Let’s Burn the Mortgage
June 30, 2010 by Mark Finchem
Filed under Housing Market
Generally Buyer’s focus on the “Price” of a home and not the “Cost” of a home. The two major considerations when buying a home are present and future, also called Price and Terms. Price is that sum which one agrees to pay at the moment of closing. It is the cash that moves from the Buyer to the Seller in that moment called the transaction.
Terms on the other hand are usually what happens after the closing action; not always, but usually. Interest paid to the Buyer’s Lender would be one of the terms. It was not dictated by the Seller, but it is part of the transaction nonetheless. Over the life of a 30-Year, 5% Fixed Rate Mortgage on a $250,000 home the homeowner will pay approximately $434,825 (based on a 10% down payment). While it is true that in most cases the home mortgage interest can be claimed as a deduction on the homeowners income tax filing, is there an alternative?

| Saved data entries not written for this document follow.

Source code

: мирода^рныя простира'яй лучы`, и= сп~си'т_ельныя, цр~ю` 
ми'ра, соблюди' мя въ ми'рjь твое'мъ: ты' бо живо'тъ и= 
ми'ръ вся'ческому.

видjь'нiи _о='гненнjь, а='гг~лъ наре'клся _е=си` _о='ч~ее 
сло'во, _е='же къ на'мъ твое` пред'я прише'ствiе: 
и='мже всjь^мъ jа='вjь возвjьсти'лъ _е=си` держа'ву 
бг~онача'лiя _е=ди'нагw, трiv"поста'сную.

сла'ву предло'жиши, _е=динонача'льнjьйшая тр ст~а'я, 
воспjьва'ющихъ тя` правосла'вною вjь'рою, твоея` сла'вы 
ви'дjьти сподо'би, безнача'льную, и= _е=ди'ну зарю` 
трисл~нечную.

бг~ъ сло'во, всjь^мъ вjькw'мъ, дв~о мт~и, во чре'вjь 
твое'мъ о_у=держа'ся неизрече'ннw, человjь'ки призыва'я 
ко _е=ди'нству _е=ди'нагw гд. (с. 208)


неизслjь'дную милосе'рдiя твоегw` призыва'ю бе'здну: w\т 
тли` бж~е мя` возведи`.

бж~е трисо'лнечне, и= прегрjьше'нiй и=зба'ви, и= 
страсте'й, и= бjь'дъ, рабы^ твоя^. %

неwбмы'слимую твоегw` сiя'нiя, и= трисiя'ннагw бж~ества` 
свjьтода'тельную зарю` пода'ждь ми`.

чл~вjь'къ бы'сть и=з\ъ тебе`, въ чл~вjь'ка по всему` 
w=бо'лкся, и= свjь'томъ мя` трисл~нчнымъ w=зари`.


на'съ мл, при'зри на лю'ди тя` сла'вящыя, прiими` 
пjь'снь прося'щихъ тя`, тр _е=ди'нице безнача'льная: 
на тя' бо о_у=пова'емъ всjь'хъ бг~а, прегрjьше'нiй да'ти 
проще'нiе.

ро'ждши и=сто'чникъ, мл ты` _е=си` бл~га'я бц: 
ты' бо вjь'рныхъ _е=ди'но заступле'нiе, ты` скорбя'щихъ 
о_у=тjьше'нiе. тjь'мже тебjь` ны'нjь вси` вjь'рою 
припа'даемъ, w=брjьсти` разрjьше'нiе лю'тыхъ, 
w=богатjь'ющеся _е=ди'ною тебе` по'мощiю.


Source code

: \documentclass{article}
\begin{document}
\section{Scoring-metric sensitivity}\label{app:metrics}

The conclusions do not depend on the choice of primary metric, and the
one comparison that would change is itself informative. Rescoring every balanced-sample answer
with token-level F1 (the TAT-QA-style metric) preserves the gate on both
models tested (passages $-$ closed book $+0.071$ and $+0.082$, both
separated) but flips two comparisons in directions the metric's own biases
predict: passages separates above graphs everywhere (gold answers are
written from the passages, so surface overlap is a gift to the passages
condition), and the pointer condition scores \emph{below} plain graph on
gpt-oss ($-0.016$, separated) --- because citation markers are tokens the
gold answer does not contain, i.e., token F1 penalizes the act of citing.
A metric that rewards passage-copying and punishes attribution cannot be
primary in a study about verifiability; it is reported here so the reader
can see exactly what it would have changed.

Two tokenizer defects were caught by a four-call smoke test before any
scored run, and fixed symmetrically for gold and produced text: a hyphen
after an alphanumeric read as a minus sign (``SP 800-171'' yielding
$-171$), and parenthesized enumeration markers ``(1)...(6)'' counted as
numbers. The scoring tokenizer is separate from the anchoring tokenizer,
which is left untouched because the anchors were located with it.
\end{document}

PIP (the payment of Principle + Interest + Principal) can save big money over a short period of time. Paying the current months payment plus the following months principal in effect cuts the term of the loan in half just a little at a time.
At one time in the not too distant past homeowners celebrated the payoff of a mortgage with a mortgage burning party. What a great time to return to that tradition!